● TASK GOAL:
Entries follow. Give back exactly the lines starting at the one containing "En el caso de" and ending at the one containing "Para estimar la", and no other lines.

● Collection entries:
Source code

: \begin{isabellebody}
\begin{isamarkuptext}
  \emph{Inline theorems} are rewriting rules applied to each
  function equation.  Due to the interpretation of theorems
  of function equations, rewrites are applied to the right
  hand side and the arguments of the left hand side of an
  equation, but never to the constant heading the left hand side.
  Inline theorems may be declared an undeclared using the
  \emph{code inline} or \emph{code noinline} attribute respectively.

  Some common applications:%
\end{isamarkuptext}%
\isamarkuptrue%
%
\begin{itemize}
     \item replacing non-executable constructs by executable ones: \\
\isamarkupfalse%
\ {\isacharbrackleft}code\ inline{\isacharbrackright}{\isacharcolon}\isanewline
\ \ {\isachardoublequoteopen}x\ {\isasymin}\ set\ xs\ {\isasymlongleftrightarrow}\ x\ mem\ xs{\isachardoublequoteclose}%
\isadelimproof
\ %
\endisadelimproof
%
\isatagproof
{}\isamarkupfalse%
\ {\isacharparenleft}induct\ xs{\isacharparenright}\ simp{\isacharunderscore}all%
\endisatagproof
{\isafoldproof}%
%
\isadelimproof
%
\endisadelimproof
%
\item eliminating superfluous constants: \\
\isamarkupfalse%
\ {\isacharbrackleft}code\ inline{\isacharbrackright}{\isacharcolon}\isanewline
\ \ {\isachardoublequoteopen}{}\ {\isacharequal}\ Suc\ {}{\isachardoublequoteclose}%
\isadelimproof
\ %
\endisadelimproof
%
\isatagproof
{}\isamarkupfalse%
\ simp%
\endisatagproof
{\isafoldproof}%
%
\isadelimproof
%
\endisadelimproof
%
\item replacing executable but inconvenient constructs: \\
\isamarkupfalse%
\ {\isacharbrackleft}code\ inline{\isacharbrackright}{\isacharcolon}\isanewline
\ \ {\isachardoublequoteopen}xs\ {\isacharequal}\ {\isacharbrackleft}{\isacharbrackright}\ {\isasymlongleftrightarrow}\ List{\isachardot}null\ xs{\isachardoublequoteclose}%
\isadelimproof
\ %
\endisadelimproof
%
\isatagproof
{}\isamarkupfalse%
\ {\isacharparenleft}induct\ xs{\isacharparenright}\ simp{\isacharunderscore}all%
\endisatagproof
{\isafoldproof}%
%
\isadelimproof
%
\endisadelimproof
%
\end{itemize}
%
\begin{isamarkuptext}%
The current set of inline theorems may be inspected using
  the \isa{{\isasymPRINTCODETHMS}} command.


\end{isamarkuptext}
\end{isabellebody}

--

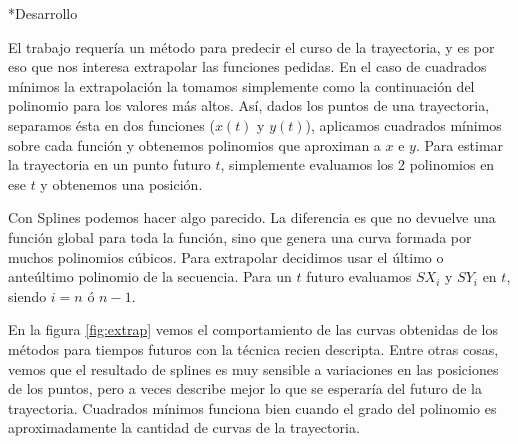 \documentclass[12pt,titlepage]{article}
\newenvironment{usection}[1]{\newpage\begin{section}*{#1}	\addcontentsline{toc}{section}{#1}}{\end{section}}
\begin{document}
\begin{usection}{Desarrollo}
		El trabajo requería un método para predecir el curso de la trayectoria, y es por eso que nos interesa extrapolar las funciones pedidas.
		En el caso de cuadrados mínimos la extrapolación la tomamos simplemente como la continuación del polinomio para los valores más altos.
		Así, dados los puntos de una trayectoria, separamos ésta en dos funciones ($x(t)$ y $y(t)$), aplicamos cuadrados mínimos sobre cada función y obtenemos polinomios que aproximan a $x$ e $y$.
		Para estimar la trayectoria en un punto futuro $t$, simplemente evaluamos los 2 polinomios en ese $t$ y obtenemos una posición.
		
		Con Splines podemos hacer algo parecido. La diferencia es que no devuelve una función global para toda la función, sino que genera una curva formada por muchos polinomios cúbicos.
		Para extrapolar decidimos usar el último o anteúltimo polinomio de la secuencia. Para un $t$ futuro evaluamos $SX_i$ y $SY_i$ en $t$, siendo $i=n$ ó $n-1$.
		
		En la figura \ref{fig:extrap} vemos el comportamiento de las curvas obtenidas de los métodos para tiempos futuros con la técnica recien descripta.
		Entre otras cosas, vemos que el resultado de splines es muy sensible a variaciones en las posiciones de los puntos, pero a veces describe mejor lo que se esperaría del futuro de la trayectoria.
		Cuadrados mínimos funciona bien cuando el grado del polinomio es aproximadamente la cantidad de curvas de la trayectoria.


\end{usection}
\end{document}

==

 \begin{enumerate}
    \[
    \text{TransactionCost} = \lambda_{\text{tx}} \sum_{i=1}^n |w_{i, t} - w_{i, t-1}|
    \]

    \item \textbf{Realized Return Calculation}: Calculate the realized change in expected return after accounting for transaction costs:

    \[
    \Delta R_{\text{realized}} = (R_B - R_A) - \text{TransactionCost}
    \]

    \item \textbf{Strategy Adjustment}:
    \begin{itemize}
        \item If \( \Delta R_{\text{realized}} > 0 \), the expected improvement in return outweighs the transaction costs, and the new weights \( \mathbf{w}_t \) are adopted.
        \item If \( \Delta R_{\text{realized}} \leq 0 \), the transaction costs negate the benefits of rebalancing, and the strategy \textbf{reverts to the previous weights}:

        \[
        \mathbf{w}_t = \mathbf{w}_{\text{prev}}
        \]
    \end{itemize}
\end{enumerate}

● RESPONSE:
		En el caso de cuadrados mínimos la extrapolación la tomamos simplemente como la continuación del polinomio para los valores más altos.
		Así, dados los puntos de una trayectoria, separamos ésta en dos funciones ($x(t)$ y $y(t)$), aplicamos cuadrados mínimos sobre cada función y obtenemos polinomios que aproximan a $x$ e $y$.
		Para estimar la trayectoria en un punto futuro $t$, simplemente evaluamos los 2 polinomios en ese $t$ y obtenemos una posición.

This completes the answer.